▸ **Material to process**
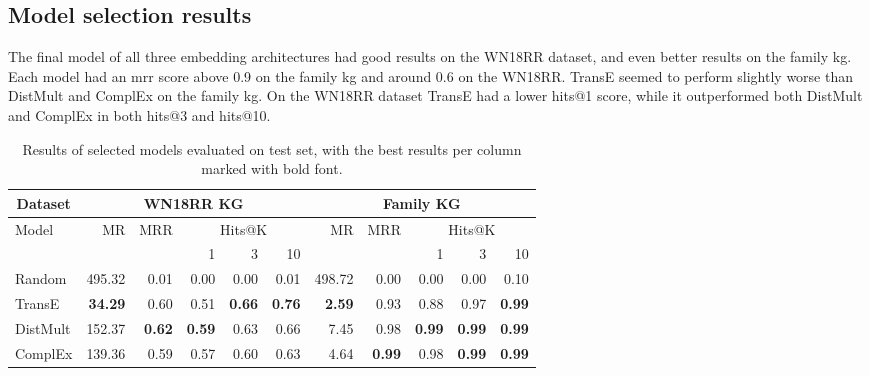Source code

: \subsection{Model selection results}
The final model of all three embedding architectures had good results on the WN18RR dataset, and even better results on the family \gls{kg}. Each model had an \gls{mrr} score above 0.9 on the family \gls{kg} and around 0.6 on the WN18RR. TransE seemed to perform slightly worse than DistMult and ComplEx on the family \gls{kg}. On the WN18RR dataset TransE had a lower hits@1 score, while it outperformed both DistMult and ComplEx in both hits@3 and hits@10.
\begin{table}[thbp]
\centering
\begin{tabular}{@{}lrrrrrrrrrr@{}}
\multicolumn{1}{c}{Dataset} & \multicolumn{5}{c}{WN18RR KG}                                           & \multicolumn{5}{c}{Family KG}                                           \\ \midrule
\multirow{2}{*}{Model}      & \multirow{2}{*}{MR} & \multirow{2}{*}{MRR} & \multicolumn{3}{c}{Hits@K}       & \multirow{2}{*}{MR} & \multirow{2}{*}{MRR} & \multicolumn{3}{c}{Hits@K} \\ \cmidrule(lr){4-6} \cmidrule(l){9-11} 
                            &                     &                      & 1            & 3                 & 10              &               &                      & 1             & 3       & 10     \\ \midrule
Random                      & 495.32              & 0.01                 & 0.00         & 0.00              & 0.01            & 498.72        & 0.00                 & 0.00          & 0.00    & 0.10   \\
TransE                      & \textbf{34.29}      & 0.60                 & 0.51         & \textbf{0.66}     & \textbf{0.76}   & \textbf{2.59} & 0.93                 & 0.88          & 0.97    & \textbf{0.99}   \\
DistMult                    & 152.37              & \textbf{0.62}        & \textbf{0.59}& 0.63              & 0.66            & 7.45          & 0.98                 & \textbf{0.99} & \textbf{0.99}    & \textbf{0.99}   \\
ComplEx                     & 139.36              & 0.59                 & 0.57         & 0.60              & 0.63            & 4.64          & \textbf{0.99}        & 0.98          & \textbf{0.99}    & \textbf{0.99}   \\ 
\end{tabular}
\caption[Test results of selected model.]{Results of selected models evaluated on test set, with the best results per column marked with bold font.}
\end{table}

▸ **What is required**
Copy whichever lines in the listing above contain the word "multicolumn".

▸ **Your response**
\multicolumn{1}{c}{Dataset} & \multicolumn{5}{c}{WN18RR KG}                                           & \multicolumn{5}{c}{Family KG}                                           \\ \midrule
\multirow{2}{*}{Model}      & \multirow{2}{*}{MR} & \multirow{2}{*}{MRR} & \multicolumn{3}{c}{Hits@K}       & \multirow{2}{*}{MR} & \multirow{2}{*}{MRR} & \multicolumn{3}{c}{Hits@K} \\ \cmidrule(lr){4-6} \cmidrule(l){9-11} 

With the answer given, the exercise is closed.